▶ [Aim of the task]
State only how many lines below include the string "jesusgarciagonzalez".

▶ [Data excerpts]
========

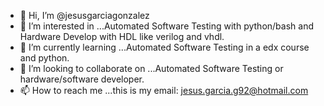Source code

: - 👋 Hi, I’m @jesusgarciagonzalez
- 👀 I’m interested in ...Automated Software Testing with python/bash and Hardware Develop with HDL like verilog and vhdl.
- 🌱 I’m currently learning ...Automated Software Testing in a edx course and python.
- 💞️ I’m looking to collaborate on ...Automated Software Testing or hardware/software developer.
- 📫 How to reach me ...this is my email: jesus.garcia.g92@hotmail.com 

<!---
jesusgarciagonzalez/jesusgarciagonzalez is a ✨ special ✨ repository because its `README.md` (this file) appears on your GitHub profile.
You can click the Preview link to take a look at your changes.
--->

========

▶ [Task result]
2